▶ **GIVEN DATA**:
▽

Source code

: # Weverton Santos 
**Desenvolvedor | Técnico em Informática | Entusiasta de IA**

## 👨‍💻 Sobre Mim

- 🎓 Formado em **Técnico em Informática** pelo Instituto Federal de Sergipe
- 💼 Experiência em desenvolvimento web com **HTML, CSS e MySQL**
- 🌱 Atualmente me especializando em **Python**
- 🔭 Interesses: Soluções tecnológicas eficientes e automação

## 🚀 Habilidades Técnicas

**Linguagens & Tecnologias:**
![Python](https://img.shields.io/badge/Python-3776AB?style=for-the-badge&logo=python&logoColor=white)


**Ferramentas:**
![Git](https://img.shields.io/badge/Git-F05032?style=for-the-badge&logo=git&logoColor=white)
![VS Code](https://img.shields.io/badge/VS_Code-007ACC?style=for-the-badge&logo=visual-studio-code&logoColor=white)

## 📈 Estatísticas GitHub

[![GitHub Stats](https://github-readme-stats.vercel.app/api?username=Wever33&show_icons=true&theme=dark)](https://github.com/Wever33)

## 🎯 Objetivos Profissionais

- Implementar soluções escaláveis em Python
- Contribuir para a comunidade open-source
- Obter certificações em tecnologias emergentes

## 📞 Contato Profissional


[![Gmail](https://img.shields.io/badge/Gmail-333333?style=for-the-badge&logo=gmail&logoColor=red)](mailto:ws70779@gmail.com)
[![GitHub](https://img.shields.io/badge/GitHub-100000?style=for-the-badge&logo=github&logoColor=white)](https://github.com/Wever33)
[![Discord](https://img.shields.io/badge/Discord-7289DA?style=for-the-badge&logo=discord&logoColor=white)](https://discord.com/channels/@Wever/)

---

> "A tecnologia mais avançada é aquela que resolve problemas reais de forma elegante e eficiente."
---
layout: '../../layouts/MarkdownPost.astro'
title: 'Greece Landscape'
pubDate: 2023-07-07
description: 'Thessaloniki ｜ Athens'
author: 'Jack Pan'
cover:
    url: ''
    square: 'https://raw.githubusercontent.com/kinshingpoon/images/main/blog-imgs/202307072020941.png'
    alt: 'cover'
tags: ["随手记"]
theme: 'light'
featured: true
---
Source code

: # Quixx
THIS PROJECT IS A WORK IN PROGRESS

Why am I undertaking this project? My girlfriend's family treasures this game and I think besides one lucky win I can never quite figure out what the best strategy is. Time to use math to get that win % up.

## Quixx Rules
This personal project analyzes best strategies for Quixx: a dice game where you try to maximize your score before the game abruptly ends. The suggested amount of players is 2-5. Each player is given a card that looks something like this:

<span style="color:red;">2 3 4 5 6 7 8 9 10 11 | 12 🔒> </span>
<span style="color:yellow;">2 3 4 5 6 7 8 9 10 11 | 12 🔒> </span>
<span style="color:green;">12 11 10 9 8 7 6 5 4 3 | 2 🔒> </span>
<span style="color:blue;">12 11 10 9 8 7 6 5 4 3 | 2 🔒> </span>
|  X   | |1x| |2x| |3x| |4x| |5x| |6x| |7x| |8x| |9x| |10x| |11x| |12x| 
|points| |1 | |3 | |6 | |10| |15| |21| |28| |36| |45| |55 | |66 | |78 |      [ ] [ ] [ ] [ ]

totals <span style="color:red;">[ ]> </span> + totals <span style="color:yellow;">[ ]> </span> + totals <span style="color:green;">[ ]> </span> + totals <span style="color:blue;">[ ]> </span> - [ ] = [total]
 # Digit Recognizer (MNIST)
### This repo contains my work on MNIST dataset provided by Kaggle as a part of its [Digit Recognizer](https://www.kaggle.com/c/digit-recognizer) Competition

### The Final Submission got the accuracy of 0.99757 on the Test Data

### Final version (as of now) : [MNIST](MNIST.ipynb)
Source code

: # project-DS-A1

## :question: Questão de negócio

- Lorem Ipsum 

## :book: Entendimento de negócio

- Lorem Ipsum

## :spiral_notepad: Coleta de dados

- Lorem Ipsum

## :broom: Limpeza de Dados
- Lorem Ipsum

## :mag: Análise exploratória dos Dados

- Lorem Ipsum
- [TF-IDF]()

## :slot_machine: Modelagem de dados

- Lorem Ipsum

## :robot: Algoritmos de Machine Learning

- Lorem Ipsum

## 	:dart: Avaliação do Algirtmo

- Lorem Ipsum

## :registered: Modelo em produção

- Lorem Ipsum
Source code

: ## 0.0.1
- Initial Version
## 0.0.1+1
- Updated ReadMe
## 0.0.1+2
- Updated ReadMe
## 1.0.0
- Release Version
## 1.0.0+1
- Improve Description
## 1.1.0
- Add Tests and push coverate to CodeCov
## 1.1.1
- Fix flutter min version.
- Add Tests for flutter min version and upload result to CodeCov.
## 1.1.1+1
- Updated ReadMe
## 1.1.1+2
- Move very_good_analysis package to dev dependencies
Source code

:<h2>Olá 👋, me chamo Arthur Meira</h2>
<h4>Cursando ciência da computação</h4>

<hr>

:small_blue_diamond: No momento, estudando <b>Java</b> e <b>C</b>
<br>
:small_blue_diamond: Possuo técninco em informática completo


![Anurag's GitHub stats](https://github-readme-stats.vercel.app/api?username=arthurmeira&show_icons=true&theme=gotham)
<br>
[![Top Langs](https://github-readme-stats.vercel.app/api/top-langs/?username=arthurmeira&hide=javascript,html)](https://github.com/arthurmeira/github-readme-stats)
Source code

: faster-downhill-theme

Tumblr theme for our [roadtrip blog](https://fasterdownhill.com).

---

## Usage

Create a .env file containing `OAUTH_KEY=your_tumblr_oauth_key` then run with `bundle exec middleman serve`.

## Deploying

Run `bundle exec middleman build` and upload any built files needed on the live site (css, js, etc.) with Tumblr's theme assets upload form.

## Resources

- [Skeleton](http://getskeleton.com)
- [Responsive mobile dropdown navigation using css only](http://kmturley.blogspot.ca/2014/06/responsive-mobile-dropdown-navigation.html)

△

A word-for-word repeat of the full data is needed.

▶ **RESULT**:
Source code

: # Weverton Santos 
**Desenvolvedor | Técnico em Informática | Entusiasta de IA**

## 👨‍💻 Sobre Mim

- 🎓 Formado em **Técnico em Informática** pelo Instituto Federal de Sergipe
- 💼 Experiência em desenvolvimento web com **HTML, CSS e MySQL**
- 🌱 Atualmente me especializando em **Python**
- 🔭 Interesses: Soluções tecnológicas eficientes e automação

## 🚀 Habilidades Técnicas

**Linguagens & Tecnologias:**
![Python](https://img.shields.io/badge/Python-3776AB?style=for-the-badge&logo=python&logoColor=white)


**Ferramentas:**
![Git](https://img.shields.io/badge/Git-F05032?style=for-the-badge&logo=git&logoColor=white)
![VS Code](https://img.shields.io/badge/VS_Code-007ACC?style=for-the-badge&logo=visual-studio-code&logoColor=white)

## 📈 Estatísticas GitHub

[![GitHub Stats](https://github-readme-stats.vercel.app/api?username=Wever33&show_icons=true&theme=dark)](https://github.com/Wever33)

## 🎯 Objetivos Profissionais

- Implementar soluções escaláveis em Python
- Contribuir para a comunidade open-source
- Obter certificações em tecnologias emergentes

## 📞 Contato Profissional


[![Gmail](https://img.shields.io/badge/Gmail-333333?style=for-the-badge&logo=gmail&logoColor=red)](mailto:ws70779@gmail.com)
[![GitHub](https://img.shields.io/badge/GitHub-100000?style=for-the-badge&logo=github&logoColor=white)](https://github.com/Wever33)
[![Discord](https://img.shields.io/badge/Discord-7289DA?style=for-the-badge&logo=discord&logoColor=white)](https://discord.com/channels/@Wever/)

---

> "A tecnologia mais avançada é aquela que resolve problemas reais de forma elegante e eficiente."
---
layout: '../../layouts/MarkdownPost.astro'
title: 'Greece Landscape'
pubDate: 2023-07-07
description: 'Thessaloniki ｜ Athens'
author: 'Jack Pan'
cover:
    url: ''
    square: 'https://raw.githubusercontent.com/kinshingpoon/images/main/blog-imgs/202307072020941.png'
    alt: 'cover'
tags: ["随手记"]
theme: 'light'
featured: true
---
Source code

: # Quixx
THIS PROJECT IS A WORK IN PROGRESS

Why am I undertaking this project? My girlfriend's family treasures this game and I think besides one lucky win I can never quite figure out what the best strategy is. Time to use math to get that win % up.

## Quixx Rules
This personal project analyzes best strategies for Quixx: a dice game where you try to maximize your score before the game abruptly ends. The suggested amount of players is 2-5. Each player is given a card that looks something like this:

<span style="color:red;">2 3 4 5 6 7 8 9 10 11 | 12 🔒> </span>
<span style="color:yellow;">2 3 4 5 6 7 8 9 10 11 | 12 🔒> </span>
<span style="color:green;">12 11 10 9 8 7 6 5 4 3 | 2 🔒> </span>
<span style="color:blue;">12 11 10 9 8 7 6 5 4 3 | 2 🔒> </span>
|  X   | |1x| |2x| |3x| |4x| |5x| |6x| |7x| |8x| |9x| |10x| |11x| |12x| 
|points| |1 | |3 | |6 | |10| |15| |21| |28| |36| |45| |55 | |66 | |78 |      [ ] [ ] [ ] [ ]

totals <span style="color:red;">[ ]> </span> + totals <span style="color:yellow;">[ ]> </span> + totals <span style="color:green;">[ ]> </span> + totals <span style="color:blue;">[ ]> </span> - [ ] = [total]
 # Digit Recognizer (MNIST)
### This repo contains my work on MNIST dataset provided by Kaggle as a part of its [Digit Recognizer](https://www.kaggle.com/c/digit-recognizer) Competition

### The Final Submission got the accuracy of 0.99757 on the Test Data

### Final version (as of now) : [MNIST](MNIST.ipynb)
Source code

: # project-DS-A1

## :question: Questão de negócio

- Lorem Ipsum 

## :book: Entendimento de negócio

- Lorem Ipsum

## :spiral_notepad: Coleta de dados

- Lorem Ipsum

## :broom: Limpeza de Dados
- Lorem Ipsum

## :mag: Análise exploratória dos Dados

- Lorem Ipsum
- [TF-IDF]()

## :slot_machine: Modelagem de dados

- Lorem Ipsum

## :robot: Algoritmos de Machine Learning

- Lorem Ipsum

## 	:dart: Avaliação do Algirtmo

- Lorem Ipsum

## :registered: Modelo em produção

- Lorem Ipsum
Source code

: ## 0.0.1
- Initial Version
## 0.0.1+1
- Updated ReadMe
## 0.0.1+2
- Updated ReadMe
## 1.0.0
- Release Version
## 1.0.0+1
- Improve Description
## 1.1.0
- Add Tests and push coverate to CodeCov
## 1.1.1
- Fix flutter min version.
- Add Tests for flutter min version and upload result to CodeCov.
## 1.1.1+1
- Updated ReadMe
## 1.1.1+2
- Move very_good_analysis package to dev dependencies
Source code

:<h2>Olá 👋, me chamo Arthur Meira</h2>
<h4>Cursando ciência da computação</h4>

<hr>

:small_blue_diamond: No momento, estudando <b>Java</b> e <b>C</b>
<br>
:small_blue_diamond: Possuo técninco em informática completo


![Anurag's GitHub stats](https://github-readme-stats.vercel.app/api?username=arthurmeira&show_icons=true&theme=gotham)
<br>
[![Top Langs](https://github-readme-stats.vercel.app/api/top-langs/?username=arthurmeira&hide=javascript,html)](https://github.com/arthurmeira/github-readme-stats)
Source code

: faster-downhill-theme

Tumblr theme for our [roadtrip blog](https://fasterdownhill.com).

---

## Usage

Create a .env file containing `OAUTH_KEY=your_tumblr_oauth_key` then run with `bundle exec middleman serve`.

## Deploying

Run `bundle exec middleman build` and upload any built files needed on the live site (css, js, etc.) with Tumblr's theme assets upload form.

## Resources

- [Skeleton](http://getskeleton.com)
- [Responsive mobile dropdown navigation using css only](http://kmturley.blogspot.ca/2014/06/responsive-mobile-dropdown-navigation.html)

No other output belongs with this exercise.